# Surf Fishing at Night



## RedPrim (May 5, 2012)

I am going surf fishing at the end of May off pcola beach. Just wondering if I went at night what could I expect to catch? Anything that would be around at night in greater numbers than the day?


----------



## Sedge (Apr 30, 2012)

I am not the most experienced SHORE fisherman but I'd say you have a chance of getting some shark depending on what you use as bait. Again, I don't know much about shore fishing but have always wanted to try it at night............


----------



## stevesmi (Mar 15, 2012)

catfish get really active at night.. but there are a variety of fish that you will catch. i would recommend getting there near dusk, the fishing is tremendous on the surf dusk and dawn. if you want to fish at night on the surf i recommend you keep a close eye on the weather reports, you don't want to get caught out there at night with a freak storm.

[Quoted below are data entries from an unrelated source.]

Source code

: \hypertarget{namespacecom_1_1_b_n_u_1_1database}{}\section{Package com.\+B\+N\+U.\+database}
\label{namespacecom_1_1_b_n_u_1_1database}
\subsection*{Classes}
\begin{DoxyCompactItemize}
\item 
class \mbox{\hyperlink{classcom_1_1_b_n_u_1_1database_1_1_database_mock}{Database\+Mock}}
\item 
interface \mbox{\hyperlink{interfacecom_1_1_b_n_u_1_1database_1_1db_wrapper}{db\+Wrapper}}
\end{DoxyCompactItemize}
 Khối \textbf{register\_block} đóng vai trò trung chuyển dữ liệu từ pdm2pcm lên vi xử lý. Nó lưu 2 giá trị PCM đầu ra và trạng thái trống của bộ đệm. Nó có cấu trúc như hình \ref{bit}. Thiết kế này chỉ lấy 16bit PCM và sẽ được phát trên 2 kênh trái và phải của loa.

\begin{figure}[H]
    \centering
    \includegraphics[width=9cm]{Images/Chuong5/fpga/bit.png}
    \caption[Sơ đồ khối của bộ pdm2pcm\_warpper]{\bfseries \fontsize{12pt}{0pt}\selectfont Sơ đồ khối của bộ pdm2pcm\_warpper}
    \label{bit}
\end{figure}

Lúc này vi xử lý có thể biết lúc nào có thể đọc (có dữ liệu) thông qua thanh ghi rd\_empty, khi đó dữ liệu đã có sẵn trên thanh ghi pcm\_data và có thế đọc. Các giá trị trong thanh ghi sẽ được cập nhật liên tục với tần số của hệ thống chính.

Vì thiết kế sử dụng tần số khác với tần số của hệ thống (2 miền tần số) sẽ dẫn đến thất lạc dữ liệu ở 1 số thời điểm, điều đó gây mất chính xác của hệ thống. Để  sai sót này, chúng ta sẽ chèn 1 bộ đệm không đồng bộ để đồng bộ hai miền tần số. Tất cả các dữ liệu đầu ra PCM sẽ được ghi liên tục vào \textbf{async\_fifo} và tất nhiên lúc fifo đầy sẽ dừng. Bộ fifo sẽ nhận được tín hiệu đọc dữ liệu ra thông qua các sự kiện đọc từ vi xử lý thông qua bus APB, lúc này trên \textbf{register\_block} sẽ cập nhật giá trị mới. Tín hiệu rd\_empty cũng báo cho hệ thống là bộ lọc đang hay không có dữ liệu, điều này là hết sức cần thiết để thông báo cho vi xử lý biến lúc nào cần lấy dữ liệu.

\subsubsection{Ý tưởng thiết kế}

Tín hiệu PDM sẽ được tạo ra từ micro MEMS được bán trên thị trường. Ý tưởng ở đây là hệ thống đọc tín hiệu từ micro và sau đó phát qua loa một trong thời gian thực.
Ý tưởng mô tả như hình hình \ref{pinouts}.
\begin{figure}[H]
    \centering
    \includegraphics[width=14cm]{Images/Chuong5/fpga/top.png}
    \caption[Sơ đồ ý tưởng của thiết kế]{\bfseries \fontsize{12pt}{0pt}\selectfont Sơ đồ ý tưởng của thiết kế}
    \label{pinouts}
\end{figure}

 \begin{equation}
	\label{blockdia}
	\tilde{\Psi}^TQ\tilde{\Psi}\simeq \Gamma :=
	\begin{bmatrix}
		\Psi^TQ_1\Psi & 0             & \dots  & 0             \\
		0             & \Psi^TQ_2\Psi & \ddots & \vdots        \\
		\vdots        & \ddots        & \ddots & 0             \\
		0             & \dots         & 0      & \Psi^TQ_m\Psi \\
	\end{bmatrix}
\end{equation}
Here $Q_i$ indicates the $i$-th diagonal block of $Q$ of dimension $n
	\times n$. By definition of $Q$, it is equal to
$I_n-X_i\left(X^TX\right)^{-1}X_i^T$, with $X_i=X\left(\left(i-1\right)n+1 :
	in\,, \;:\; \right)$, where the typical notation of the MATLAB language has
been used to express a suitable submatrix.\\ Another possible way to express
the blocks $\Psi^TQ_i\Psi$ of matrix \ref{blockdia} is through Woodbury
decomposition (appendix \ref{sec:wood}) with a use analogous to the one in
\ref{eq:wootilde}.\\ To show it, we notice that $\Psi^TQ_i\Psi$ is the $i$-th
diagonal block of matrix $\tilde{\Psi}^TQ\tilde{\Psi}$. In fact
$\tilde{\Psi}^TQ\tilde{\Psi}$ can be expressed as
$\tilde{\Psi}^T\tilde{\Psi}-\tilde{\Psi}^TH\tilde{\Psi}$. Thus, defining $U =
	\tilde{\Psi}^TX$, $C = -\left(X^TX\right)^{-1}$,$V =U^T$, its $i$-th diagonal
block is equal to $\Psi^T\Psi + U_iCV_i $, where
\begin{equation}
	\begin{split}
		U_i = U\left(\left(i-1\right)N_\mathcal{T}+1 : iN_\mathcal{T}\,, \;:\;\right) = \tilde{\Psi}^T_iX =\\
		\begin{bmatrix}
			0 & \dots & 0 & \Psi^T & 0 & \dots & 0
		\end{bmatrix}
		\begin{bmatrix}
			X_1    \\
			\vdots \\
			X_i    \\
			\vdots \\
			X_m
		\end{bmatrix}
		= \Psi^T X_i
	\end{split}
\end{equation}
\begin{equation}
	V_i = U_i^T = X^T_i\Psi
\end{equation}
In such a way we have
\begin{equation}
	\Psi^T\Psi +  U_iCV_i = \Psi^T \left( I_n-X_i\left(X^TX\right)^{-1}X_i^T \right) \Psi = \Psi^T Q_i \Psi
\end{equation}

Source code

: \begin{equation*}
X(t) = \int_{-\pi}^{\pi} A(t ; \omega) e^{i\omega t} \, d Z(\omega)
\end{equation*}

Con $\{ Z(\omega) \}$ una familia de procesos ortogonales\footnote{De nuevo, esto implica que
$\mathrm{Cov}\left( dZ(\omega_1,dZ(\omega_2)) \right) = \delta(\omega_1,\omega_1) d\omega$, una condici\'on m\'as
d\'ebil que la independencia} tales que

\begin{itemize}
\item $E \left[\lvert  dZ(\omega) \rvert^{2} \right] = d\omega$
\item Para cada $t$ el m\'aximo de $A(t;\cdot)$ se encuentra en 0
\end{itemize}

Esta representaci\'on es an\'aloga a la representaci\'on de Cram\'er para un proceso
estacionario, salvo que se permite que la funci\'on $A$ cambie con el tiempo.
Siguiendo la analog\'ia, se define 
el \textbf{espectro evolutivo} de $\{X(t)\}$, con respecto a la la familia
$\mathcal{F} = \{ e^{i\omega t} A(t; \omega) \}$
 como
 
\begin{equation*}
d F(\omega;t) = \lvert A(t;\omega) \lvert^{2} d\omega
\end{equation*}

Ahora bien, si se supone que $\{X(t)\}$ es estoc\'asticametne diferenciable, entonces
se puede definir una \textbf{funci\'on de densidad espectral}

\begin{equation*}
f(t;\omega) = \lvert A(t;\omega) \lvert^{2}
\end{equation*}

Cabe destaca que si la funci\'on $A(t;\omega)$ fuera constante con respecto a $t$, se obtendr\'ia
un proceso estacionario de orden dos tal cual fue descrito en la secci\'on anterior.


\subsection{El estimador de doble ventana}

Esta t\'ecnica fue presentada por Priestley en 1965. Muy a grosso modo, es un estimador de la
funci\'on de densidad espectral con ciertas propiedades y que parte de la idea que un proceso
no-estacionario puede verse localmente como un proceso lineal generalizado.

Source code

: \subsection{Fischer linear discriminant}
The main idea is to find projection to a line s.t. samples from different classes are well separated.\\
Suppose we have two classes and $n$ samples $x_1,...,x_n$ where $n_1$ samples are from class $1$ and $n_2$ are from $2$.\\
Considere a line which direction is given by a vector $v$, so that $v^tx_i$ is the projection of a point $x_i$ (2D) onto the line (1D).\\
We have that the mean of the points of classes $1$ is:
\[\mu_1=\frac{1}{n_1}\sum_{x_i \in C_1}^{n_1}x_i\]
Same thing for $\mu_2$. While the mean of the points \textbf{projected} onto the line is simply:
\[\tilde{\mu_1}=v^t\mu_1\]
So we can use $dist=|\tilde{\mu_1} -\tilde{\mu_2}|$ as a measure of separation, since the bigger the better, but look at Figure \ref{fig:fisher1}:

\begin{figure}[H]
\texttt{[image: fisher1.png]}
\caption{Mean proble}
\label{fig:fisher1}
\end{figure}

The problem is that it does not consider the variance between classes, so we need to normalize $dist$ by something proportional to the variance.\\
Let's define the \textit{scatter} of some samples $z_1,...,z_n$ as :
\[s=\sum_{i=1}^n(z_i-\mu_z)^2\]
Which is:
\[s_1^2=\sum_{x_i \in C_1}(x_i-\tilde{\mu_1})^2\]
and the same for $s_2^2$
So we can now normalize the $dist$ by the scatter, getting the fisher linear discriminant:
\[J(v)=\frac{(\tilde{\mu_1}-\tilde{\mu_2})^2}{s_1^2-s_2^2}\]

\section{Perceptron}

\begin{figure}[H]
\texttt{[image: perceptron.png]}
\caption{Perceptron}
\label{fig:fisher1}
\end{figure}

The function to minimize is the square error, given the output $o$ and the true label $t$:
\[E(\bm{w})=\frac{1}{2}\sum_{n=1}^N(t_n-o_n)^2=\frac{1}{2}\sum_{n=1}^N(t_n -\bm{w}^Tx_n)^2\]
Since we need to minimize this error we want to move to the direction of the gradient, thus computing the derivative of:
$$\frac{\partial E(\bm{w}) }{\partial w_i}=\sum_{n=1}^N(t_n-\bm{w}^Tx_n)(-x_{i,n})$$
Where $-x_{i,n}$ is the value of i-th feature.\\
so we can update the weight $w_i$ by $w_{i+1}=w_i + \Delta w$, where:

also bring some lighting with you so you can see what the heck you are doing


----------



## NovaBoy (Apr 26, 2012)

I fished today from 3pm untill 9pm and only got a lady fish from the surf. Thats in pamama city where you have people swimming all around you.


----------



## RedPrim (May 5, 2012)

Thank you Steve!


----------



## NovaBoy (Apr 26, 2012)

let us know if you have any luck, take pics


----------



## tobyb02 (May 2, 2008)

*Surf fishing 5/10/2012*

Have been surf fishing for the last 3 days and some night over near Destin. The sand fleas are out and have been catching most by hand. Well other then some lady fish and skip jack haven't really had too much luck. The guy down the beach caught ONE (1) Pompano. BUT, the green moss/seaweed in the water will drag your line down the beach with the current. Had 6oz of tripod lead on and it still was a bummer. Then dragging the green off your line. Didn't see much action in the water, and not too many catching anything around me. Maybe a good time to stock up on the fleas though. 

Good luck anyone.


----------



## Capt.Kyle (May 7, 2012)

hey toby have you seen any fleas lately


----------



## RedPrim (May 5, 2012)

Im in Birmingham but going back down to p-cola next weekend is the grass still bad at the surf and is the grass also a problem at the pier?


----------



## tofer (Oct 7, 2009)

There's always some redfish around too and a lot like to feed at night at times. Fresh cut bait or live bait is awesome at night, you can also pick up some specks if you fish some live shrimp or LY's and of course sharks are always out there.


----------